Are really all of those definitions helpful?

If I want to search for `/getUser` in a program, I might do `grep -r getUser .` and then learn that I need to repeat that with `grep -r kURLAPIGetUser .` -- was that really better?

If `/getUser` is being used in more than one place, then maybe we should talk about that problem of duplicating effort. If it isn't, then the define is absolutely worthless.

1 comments

This is such a subtle problem that countless people implementing binary searches didn't think about it, yet you think reading an unlabeled blob of code will make people notice?
Yes, I think if programmers do not actually read code, they will not notice the bugs in it.

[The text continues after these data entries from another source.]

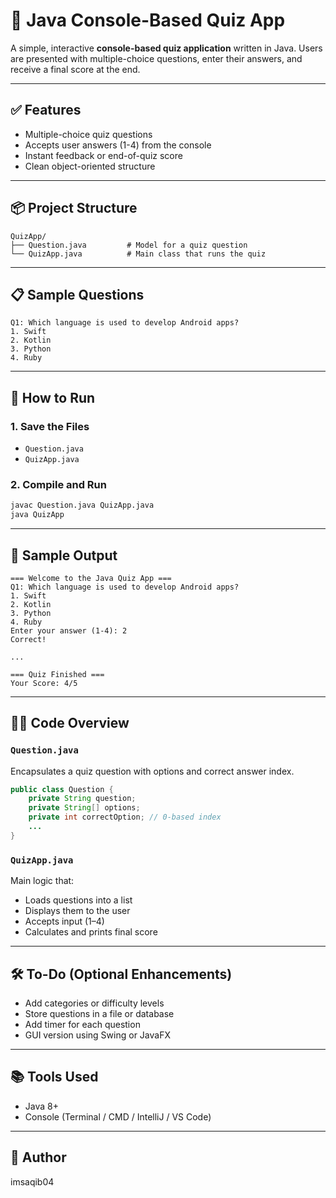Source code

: # 🧠 Java Console-Based Quiz App

A simple, interactive **console-based quiz application** written in Java. Users are presented with multiple-choice questions, enter their answers, and receive a final score at the end.

---

## ✅ Features

- Multiple-choice quiz questions
- Accepts user answers (1-4) from the console
- Instant feedback or end-of-quiz score
- Clean object-oriented structure

---

## 📦 Project Structure

```
QuizApp/
├── Question.java         # Model for a quiz question
└── QuizApp.java          # Main class that runs the quiz
```

---

## 📋 Sample Questions

```text
Q1: Which language is used to develop Android apps?
1. Swift
2. Kotlin
3. Python
4. Ruby
```

---

## 🚀 How to Run

### 1. Save the Files

- `Question.java`
- `QuizApp.java`

### 2. Compile and Run

```bash
javac Question.java QuizApp.java
java QuizApp
```

---

## 🧾 Sample Output

```text
=== Welcome to the Java Quiz App ===
Q1: Which language is used to develop Android apps?
1. Swift
2. Kotlin
3. Python
4. Ruby
Enter your answer (1-4): 2
Correct!

...

=== Quiz Finished ===
Your Score: 4/5
```

---

## 👨‍💻 Code Overview

### `Question.java`

Encapsulates a quiz question with options and correct answer index.

```java
public class Question {
    private String question;
    private String[] options;
    private int correctOption; // 0-based index
    ...
}
```

### `QuizApp.java`

Main logic that:

- Loads questions into a list
- Displays them to the user
- Accepts input (1–4)
- Calculates and prints final score

---

## 🛠 To-Do (Optional Enhancements)

- Add categories or difficulty levels
- Store questions in a file or database
- Add timer for each question
- GUI version using Swing or JavaFX

---

## 📚 Tools Used

- Java 8+
- Console (Terminal / CMD / IntelliJ / VS Code)

---

## 📌 Author

imsaqib04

Considering the binary search more deeply, http://comjnl.oxfordjournals.org/content/26/2/154.full.pdf is useful; De Angelos search (family 4) was a successful search, but it contains this bug. Implementations based on families 1 and 2 but perhaps trying to be less clever would not.

That's not what I asked. Do you think they will find the bugs just because of rereading a standard algorithm?

Having to reread code when trying to accomplish something unrelated seems like a terrible way to seek out bugs.